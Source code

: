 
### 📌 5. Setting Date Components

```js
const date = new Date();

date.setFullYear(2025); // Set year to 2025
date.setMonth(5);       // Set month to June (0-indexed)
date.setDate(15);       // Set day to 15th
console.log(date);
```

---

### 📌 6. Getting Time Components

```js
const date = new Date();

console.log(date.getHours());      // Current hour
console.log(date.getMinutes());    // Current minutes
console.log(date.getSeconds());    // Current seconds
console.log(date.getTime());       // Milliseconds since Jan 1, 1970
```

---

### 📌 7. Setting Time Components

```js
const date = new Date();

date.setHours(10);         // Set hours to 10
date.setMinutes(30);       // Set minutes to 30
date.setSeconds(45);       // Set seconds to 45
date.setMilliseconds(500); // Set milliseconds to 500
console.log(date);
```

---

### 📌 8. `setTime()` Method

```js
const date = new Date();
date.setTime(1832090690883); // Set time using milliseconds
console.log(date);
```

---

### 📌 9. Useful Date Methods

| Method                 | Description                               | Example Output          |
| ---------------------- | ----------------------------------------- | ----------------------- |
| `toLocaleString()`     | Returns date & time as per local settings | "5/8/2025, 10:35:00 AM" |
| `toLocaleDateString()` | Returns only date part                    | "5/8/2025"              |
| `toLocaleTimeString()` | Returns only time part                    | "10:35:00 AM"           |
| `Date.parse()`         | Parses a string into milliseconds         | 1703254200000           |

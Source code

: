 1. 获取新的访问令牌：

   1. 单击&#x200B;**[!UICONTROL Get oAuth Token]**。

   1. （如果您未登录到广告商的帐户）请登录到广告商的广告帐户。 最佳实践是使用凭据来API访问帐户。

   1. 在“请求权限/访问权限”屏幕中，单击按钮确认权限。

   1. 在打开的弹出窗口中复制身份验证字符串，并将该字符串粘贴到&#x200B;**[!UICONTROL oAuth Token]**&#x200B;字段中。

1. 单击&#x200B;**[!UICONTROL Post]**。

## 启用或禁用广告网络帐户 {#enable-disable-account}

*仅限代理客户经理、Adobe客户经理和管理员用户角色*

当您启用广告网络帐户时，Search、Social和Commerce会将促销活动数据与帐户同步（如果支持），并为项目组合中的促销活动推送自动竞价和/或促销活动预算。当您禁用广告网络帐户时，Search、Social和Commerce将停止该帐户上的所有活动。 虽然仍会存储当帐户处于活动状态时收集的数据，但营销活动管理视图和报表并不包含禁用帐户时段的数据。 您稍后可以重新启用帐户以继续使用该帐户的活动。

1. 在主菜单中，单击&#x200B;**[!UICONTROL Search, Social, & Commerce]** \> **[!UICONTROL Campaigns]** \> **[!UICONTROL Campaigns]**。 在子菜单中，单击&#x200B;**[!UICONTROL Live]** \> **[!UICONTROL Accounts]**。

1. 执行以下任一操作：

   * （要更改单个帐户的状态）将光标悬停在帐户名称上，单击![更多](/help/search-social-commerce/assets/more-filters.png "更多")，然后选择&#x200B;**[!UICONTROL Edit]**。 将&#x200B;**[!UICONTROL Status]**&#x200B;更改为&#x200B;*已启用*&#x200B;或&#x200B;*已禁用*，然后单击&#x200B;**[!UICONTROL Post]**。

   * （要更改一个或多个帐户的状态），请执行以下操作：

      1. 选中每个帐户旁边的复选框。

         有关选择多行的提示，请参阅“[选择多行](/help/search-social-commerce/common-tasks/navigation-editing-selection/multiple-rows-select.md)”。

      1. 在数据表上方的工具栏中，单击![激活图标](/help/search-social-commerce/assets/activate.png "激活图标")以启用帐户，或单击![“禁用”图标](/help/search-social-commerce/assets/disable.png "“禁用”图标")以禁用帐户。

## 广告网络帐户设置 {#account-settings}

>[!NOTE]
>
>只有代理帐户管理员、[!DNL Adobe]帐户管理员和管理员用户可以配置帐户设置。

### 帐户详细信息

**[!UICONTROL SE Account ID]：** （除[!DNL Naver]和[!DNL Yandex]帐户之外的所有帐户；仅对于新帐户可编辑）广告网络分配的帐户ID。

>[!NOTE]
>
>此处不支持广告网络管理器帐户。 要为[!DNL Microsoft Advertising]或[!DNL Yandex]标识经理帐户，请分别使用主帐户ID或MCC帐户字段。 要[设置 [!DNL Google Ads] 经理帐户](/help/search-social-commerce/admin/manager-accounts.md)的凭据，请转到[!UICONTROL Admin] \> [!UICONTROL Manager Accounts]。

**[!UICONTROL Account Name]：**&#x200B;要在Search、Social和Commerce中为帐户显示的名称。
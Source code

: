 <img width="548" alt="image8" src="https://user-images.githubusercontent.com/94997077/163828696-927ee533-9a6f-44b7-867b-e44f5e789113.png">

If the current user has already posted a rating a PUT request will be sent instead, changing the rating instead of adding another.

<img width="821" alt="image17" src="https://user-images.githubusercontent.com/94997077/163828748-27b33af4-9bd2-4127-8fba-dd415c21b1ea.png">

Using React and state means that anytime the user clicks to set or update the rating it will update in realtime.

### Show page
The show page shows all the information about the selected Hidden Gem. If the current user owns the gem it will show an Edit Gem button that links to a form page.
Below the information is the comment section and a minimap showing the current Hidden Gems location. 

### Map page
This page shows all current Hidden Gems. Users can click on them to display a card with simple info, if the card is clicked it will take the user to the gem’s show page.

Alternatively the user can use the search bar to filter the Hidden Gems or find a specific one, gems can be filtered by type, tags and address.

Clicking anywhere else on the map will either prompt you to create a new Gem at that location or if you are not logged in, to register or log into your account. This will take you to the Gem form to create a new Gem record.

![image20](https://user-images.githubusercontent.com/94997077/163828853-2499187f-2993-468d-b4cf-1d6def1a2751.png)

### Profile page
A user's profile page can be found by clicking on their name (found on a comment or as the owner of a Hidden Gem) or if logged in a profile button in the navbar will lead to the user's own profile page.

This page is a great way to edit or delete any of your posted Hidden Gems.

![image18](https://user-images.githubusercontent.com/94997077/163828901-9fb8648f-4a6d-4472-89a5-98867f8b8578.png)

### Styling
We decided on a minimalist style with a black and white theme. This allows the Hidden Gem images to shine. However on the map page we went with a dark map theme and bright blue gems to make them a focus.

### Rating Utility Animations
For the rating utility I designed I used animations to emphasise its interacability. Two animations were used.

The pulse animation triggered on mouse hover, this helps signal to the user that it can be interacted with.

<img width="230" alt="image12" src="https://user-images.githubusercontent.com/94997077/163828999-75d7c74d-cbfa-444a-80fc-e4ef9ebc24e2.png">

_ _ _ _ _ _ _

EXERCISE REQUIREMENTS
Produce only the lines from the line containing "Using React and" through the line containing "The show page", inclusive of both, exactly as they stand in the entries above.

TASK OUTPUT
Using React and state means that anytime the user clicks to set or update the rating it will update in realtime.

### Show page
The show page shows all the information about the selected Hidden Gem. If the current user owns the gem it will show an Edit Gem button that links to a form page.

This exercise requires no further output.